=== Begin Enclosure ===

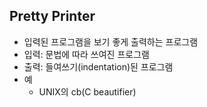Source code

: ## Pretty Printer
- 입력된 프로그램을 보기 좋게 출력하는 프로그램
- 입력: 문법에 따라 쓰여진 프로그램
- 출력: 들여쓰기(indentation)된 프로그램
- 예
	- UNIX의 cb(C beautifier)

=== End Enclosure ===

:: Task statement ::
Quote verbatim the line containing "- 출력: 들여쓰기(indentation)된 프로그램" and every line after it through the end of the records above.

:: Final answer ::
- 출력: 들여쓰기(indentation)된 프로그램
- 예
	- UNIX의 cb(C beautifier)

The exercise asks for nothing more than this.